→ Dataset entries
= = = = = = =

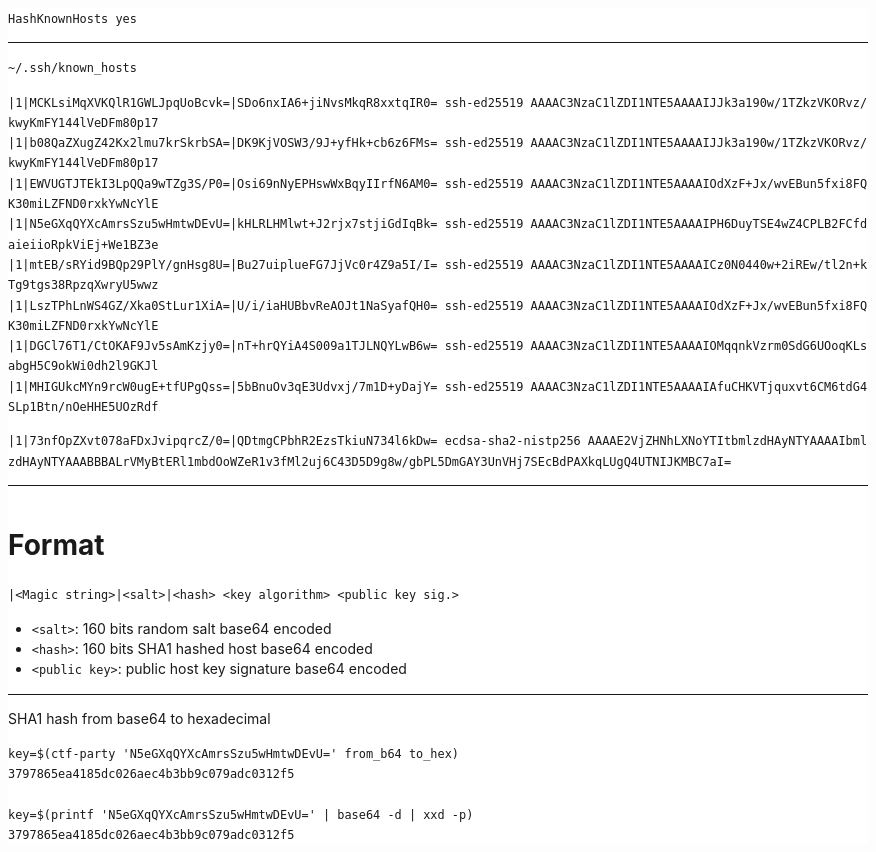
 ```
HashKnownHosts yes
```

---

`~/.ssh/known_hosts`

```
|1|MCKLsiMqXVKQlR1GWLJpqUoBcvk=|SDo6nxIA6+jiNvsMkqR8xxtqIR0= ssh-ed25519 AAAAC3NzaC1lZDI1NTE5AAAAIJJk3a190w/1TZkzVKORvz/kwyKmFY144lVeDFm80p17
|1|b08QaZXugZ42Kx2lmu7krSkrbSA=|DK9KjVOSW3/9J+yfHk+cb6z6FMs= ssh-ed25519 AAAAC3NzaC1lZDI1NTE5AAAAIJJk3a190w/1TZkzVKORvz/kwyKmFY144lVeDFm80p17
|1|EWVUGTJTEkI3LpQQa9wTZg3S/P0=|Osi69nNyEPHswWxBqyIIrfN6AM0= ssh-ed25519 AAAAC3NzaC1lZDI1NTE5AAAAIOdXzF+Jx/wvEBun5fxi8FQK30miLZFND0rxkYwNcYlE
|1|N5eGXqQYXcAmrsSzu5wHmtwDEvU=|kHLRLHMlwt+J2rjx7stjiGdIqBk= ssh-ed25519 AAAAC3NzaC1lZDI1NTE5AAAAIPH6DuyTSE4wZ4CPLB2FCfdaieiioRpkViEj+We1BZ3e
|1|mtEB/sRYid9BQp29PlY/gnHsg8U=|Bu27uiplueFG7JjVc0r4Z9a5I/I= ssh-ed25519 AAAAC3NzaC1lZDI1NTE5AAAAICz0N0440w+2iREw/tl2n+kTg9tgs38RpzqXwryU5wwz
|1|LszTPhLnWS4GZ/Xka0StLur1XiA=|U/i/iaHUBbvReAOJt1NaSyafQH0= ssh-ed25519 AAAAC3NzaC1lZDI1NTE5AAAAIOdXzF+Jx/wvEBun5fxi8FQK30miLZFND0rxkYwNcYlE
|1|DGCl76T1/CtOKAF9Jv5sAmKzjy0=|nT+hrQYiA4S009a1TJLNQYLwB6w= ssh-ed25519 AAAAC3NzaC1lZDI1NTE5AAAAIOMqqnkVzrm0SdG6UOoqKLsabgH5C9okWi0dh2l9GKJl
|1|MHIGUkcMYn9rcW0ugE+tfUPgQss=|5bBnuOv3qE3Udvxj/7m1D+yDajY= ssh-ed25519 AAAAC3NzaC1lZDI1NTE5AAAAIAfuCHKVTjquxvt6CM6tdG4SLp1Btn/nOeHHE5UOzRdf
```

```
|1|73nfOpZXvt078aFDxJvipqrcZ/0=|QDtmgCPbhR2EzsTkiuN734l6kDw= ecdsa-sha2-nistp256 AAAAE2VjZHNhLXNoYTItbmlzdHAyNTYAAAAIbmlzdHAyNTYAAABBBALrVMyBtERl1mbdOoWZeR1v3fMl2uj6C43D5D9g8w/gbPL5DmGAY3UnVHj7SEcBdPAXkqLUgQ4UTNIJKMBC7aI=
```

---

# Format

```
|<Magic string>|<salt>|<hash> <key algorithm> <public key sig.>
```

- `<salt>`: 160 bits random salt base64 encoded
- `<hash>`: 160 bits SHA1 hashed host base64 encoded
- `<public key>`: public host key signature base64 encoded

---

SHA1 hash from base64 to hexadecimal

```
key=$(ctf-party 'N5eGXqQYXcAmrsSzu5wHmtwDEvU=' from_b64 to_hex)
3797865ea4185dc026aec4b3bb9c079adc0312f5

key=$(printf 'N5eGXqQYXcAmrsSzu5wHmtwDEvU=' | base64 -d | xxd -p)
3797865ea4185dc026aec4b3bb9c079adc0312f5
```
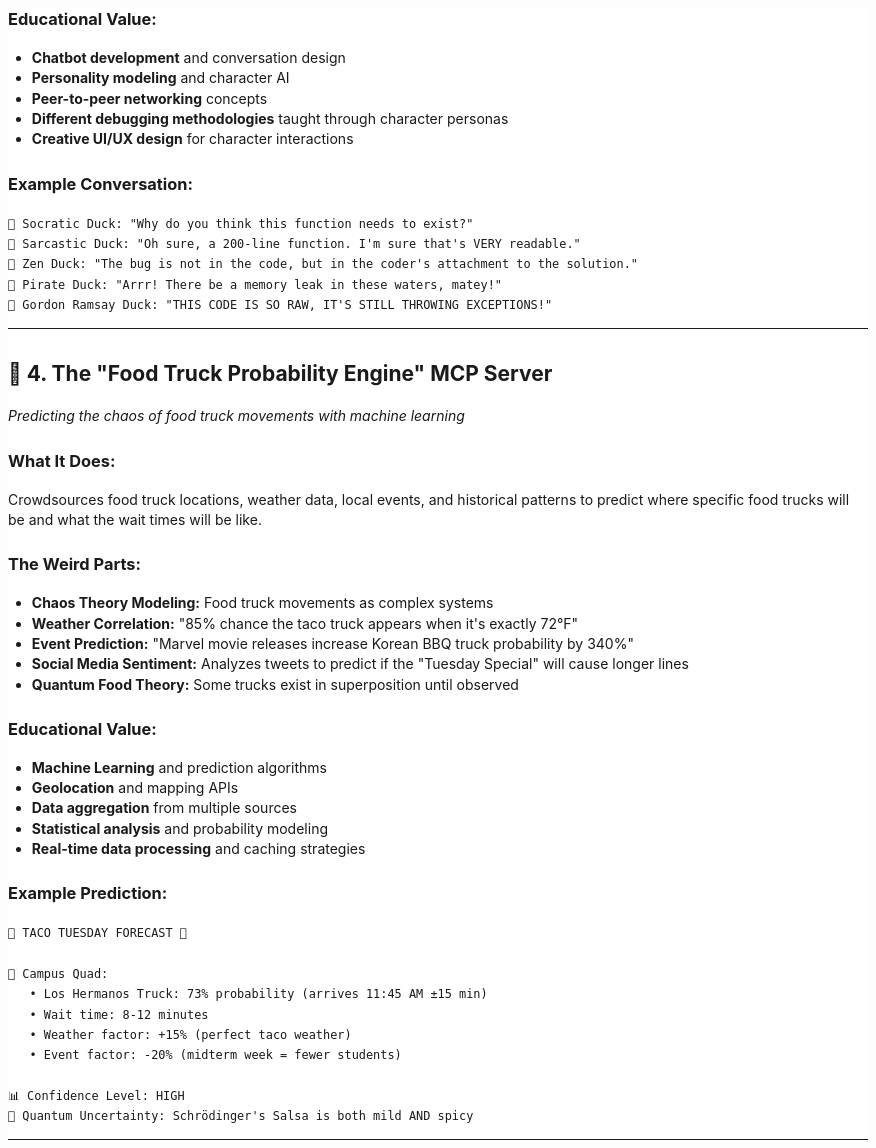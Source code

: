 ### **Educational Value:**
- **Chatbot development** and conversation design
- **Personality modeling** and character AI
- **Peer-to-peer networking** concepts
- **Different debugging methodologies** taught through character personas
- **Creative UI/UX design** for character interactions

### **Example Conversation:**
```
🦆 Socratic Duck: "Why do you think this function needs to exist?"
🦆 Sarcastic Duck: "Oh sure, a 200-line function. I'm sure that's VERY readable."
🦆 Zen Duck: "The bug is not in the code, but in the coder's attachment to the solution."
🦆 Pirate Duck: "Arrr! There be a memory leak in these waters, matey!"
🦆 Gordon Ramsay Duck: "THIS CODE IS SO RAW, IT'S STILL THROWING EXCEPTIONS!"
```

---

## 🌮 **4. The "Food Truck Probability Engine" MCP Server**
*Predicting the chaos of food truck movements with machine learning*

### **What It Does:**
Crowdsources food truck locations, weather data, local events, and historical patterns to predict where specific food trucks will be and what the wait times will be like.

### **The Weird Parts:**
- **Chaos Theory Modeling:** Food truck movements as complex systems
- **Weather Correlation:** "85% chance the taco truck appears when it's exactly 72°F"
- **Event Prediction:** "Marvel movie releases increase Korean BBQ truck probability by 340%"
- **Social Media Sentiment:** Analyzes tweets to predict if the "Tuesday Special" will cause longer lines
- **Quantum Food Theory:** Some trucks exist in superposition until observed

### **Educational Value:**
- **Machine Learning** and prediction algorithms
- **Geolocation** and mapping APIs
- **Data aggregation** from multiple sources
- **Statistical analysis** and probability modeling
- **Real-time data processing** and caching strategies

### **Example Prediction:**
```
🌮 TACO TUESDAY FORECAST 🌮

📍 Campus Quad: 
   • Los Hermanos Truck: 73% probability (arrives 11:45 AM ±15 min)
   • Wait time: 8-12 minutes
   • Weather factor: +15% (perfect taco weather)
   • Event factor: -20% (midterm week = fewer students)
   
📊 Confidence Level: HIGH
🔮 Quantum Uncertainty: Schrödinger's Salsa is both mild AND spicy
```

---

= = = = = = =

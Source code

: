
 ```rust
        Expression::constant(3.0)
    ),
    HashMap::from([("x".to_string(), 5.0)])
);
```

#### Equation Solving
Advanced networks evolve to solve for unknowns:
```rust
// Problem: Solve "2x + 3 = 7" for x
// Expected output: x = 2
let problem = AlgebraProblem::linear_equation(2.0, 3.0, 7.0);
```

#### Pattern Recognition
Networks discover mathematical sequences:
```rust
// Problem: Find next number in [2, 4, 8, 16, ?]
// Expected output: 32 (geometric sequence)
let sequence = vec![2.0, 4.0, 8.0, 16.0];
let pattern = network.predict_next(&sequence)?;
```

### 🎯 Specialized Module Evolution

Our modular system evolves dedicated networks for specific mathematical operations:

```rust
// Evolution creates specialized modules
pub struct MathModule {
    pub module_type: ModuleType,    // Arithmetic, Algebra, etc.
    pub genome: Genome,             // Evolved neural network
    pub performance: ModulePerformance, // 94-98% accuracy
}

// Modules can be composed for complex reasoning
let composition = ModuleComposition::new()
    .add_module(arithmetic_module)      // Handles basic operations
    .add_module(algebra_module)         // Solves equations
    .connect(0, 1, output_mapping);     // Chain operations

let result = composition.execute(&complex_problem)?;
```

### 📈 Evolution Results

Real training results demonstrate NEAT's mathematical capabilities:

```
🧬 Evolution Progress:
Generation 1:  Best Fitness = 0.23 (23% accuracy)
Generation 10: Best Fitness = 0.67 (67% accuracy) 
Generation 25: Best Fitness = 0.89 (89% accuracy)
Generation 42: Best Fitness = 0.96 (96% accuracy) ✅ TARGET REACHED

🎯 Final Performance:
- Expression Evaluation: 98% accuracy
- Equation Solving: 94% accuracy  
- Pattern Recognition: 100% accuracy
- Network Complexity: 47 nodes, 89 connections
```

= = = = = = =

→ Problem
In the records above, which lines hold the string "specific"? Copy each one.

→ Response to this task
Crowdsources food truck locations, weather data, local events, and historical patterns to predict where specific food trucks will be and what the wait times will be like.
Our modular system evolves dedicated networks for specific mathematical operations:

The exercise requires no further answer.